Monday, March 7, 2005

Connecticut Is Next

First Vermont, then Massachusetts, and now Connecticut is dipping its toe in the water of same-sex marriage.

The debate over a bill that would allow same-sex civil unions in Connecticut in some ways has been predictable: Some church groups and Republican lawmakers are opposed, calling the measure a slippery slope to gay marriage. Some Democrats are in favor, saying gays are being denied important rights and protections.

Yet in other ways, the debate may seem counterintuitive.

“I don’t have any trouble with the concept,” Gov. M. Jodi Rell, a Republican, said on Friday when asked about civil unions. “I’ve said all along I don’t support any kind of discrimination and I don’t believe in discrimination of any kind. If we can address those concerns without marriage, then I am open to the concept.”

In fact, the governor, who emphasized that she wanted to read the bill closely before committing, may be more open to the idea than Anne Stanback, president of Love Makes a Family, the state’s leading advocacy group for same-sex marriage.

“We don’t support civil unions in concept,” Ms.

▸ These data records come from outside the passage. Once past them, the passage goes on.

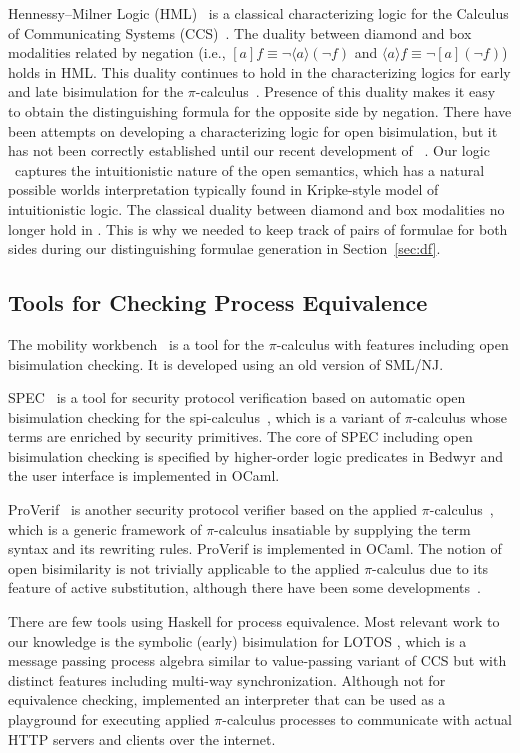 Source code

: Hennessy--Milner Logic (HML)~\cite{HenMil80hml} is a classical
characterizing logic for the Calculus of Communicating Systems (CCS)~\cite{Mil82ccs}.
The duality between diamond and box modalities related by negation 
(i.e., $[a]f \equiv \neg\langle a\rangle(\neg f)$ and $\langle a\rangle f \equiv \neg[a](\neg f)$)
holds in HML. This duality continues to hold in the characterizing logics for
early and late bisimulation for the $\pi$-calculus~\cite{MilParWal93lm}.
Presence of this duality makes it easy to obtain the distinguishing formula
for the opposite side by negation.
There have been attempts \cite{TiuMil10,ParBorEriGutWeb15} on developing
a characterizing logic for open bisimulation, but it has not been correctly
established until our recent development of \OM~\cite{AhnHorTiu17corr}.
Our logic \OM\ captures the intuitionistic nature of the open semantics, which
has a natural possible worlds interpretation typically found in Kripke-style model
of intuitionistic logic. The classical duality between diamond and box modalities
no longer hold in \OM. This is why we needed to keep track of pairs of formulae
for both sides %
during our distinguishing formulae generation in Section~\ref{sec:df}.%
\vspace*{-1.5ex}
\subsection{Tools for Checking Process Equivalence}
\label{sec:relwork:tools}
The mobility workbench~\cite{VicMil94mwb} is a tool for the $\pi$-calculus
with features including open bisimulation checking. It is developed using
an old version of SML/NJ.

SPEC~\cite{TiuNamHor16spec} is a tool for security protocol verification based on
automatic open bisimulation checking \cite{TiuDaw10} for the spi-calculus~\cite{Abadi97ccs},
which is a variant of $\pi$-calculus whose terms are enriched by security primitives.
The core of SPEC including open bisimulation checking is specified by
higher-order logic predicates in Bedwyr \cite{Bedwyr07} and the user interface
is implemented in OCaml.

ProVerif~\cite{BlaFou05} is another security protocol verifier based on
the applied $\pi$-calculus~\cite{AbaFou01appi}, which is a generic framework of
$\pi$-calculus insatiable by supplying the term syntax and its
rewriting rules. ProVerif is implemented in OCaml.
The notion of open bisimilarity is not trivially applicable to 
the applied $\pi$-calculus due to its feature of active substitution,
although there have been some developments~\cite{ZhuGuWu08}.

There are few tools using Haskell for process equivalence.
Most relevant work to our knowledge is the symbolic (early) bisimulation for
LOTOS \cite{CalSha01lotos}, which is a message passing process algebra
similar to value-passing variant of CCS but with distinct features
including multi-way synchronization. Although not for equivalence checking,
\citet{Renzy14phi} implemented an interpreter that can be used as
a playground for executing applied $\pi$-calculus processes to
communicate with actual HTTP servers and clients over the internet.

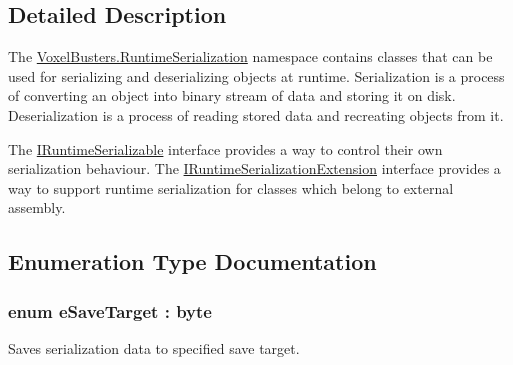 \subsection{Detailed Description}
The \hyperlink{namespace_voxel_busters_1_1_runtime_serialization}{Voxel\+Busters.\+Runtime\+Serialization} namespace contains classes that can be used for serializing and deserializing objects at runtime. Serialization is a process of converting an object into binary stream of data and storing it on disk. Deserialization is a process of reading stored data and recreating objects from it. 

The \hyperlink{interface_voxel_busters_1_1_runtime_serialization_1_1_i_runtime_serializable}{I\+Runtime\+Serializable} interface provides a way to control their own serialization behaviour. The \hyperlink{interface_voxel_busters_1_1_runtime_serialization_1_1_i_runtime_serialization_extension}{I\+Runtime\+Serialization\+Extension} interface provides a way to support runtime serialization for classes which belong to external assembly. 

\subsection{Enumeration Type Documentation}
\hypertarget{namespace_voxel_busters_1_1_runtime_serialization_aacaa3008b2cb441fbe4708df854019bf}{}
\subsubsection[{e\+Save\+Target}]{\setlength{\rightskip}{0pt plus 5cm}enum {\bf e\+Save\+Target} \+: byte}\label{namespace_voxel_busters_1_1_runtime_serialization_aacaa3008b2cb441fbe4708df854019bf}


Saves serialization data to specified save target. 


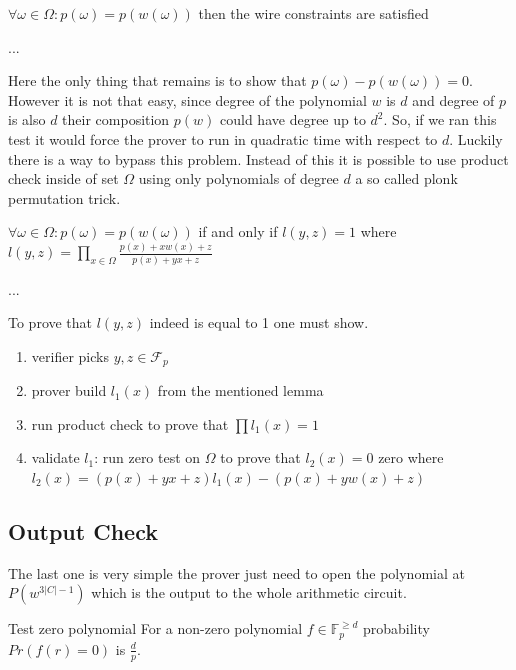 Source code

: \begin{theorem}
\label{theorem:wire-check}
    $\forall \omega \in \Omega: p(\omega) = p(w(\omega))$ then the wire constraints are satisfied
\end{theorem}

\begin{dukaz}
    ...
\end{dukaz}

Here the only thing that remains is to show that $p(\omega) - p(w(\omega)) = 0$. However it is not that easy, since degree of the polynomial $w$ is $d$ and degree of $p$ is also $d$ their composition $p(w)$ could have degree up to $d^2$. So, if we ran this test it would force the prover to run in quadratic time with respect to $d$. Luckily there is a way to bypass this problem. Instead of this it is possible to use product check inside of set $\Omega$ using only polynomials of degree $d$ a so called plonk permutation trick. 

\begin{lemma}
    $\forall \omega \in \Omega: p(\omega) = p(w(\omega))$ if and only if $l(y,z) = 1$ where $l(y , z) = \prod_{x \in \Omega} \frac{p(x)+xw(x)+z}{p(x)+yx+z}$
\end{lemma}

\begin{dukaz}
    ...
\end{dukaz}

To prove that $l(y, z)$ indeed is equal to 1 one must show.
\begin{enumerate}
    \item verifier picks $y, z \in \mathcal{F}_p$
    \item prover build $l_1(x)$ from the mentioned lemma
    \item run product check to prove that $\prod l_1(x) = 1$
    \item validate $l_1$: run zero test on $\Omega$ to prove that $l_2(x) = 0$ zero where $l_2(x) = (p(x)+yx+z)l_1(x) - (p(x)+yw(x)+z)$
\end{enumerate}

\subsection{Output Check}
The last one is very simple the prover just need to open the polynomial at $P(w^{3|C| -1})$ which is the output to the whole arithmetic circuit. 

\begin{lemma}{Test zero polynomial}
    For a non-zero polynomial $f \in \mathbb{F}_p^{\geq d}$ probability $Pr(f(r) = 0)$ is 
    $\frac{d}{p}$.
\end{lemma}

Stanback said. “We’re saying that we don’t think that Connecticut needs to take a half-step to marriage.”

Given that 11 states voted on Election Day to ban gay marriage, central figures in Connecticut could seem to be out of sync with national developments. But lawmakers and gay activists say the shifting and relatively muted debate here reflects views that have evolved rapidly in response to historic changes in neighboring states.

[…]

But in Connecticut, the exit ramp to New England and its distinctive style of social liberalism, no court ruling has been necessary to push state-sanctioned civil unions toward what lawmakers in both parties say is likely passage. And while changes in neighboring states may have altered perspectives here, some say the state has long been known for tolerance, or at least pragmatic apathy.

“I think there’s a broad consensus in Connecticut that what consenting adults do, the public doesn’t question that,” said Robert M. Ward, a Republican who is the State House minority leader.

[…]

Michael P. Lawlor, a Democrat who is the House co-chairman of the Judiciary Committee and who supports gay marriage, said adopting civil unions now would increase the chance for gay marriage in the future. He said other residents are becoming accustomed to gay couples as social peers – as neighbors who raise children, for example.

“Once you become comfortable with that, then it’s hard to argue against civil unions,” he said, “and it will be hard to argue against marriage.” [New York Times]

The Religious Reich and the wing-nuts can dismiss Vermont as a bunch of old commune-living ice-cream-making hippies and Masschusetts as the home of the Kennedys, but it’s hard to put the knock on a place that puts “Constitution State” on its license plates.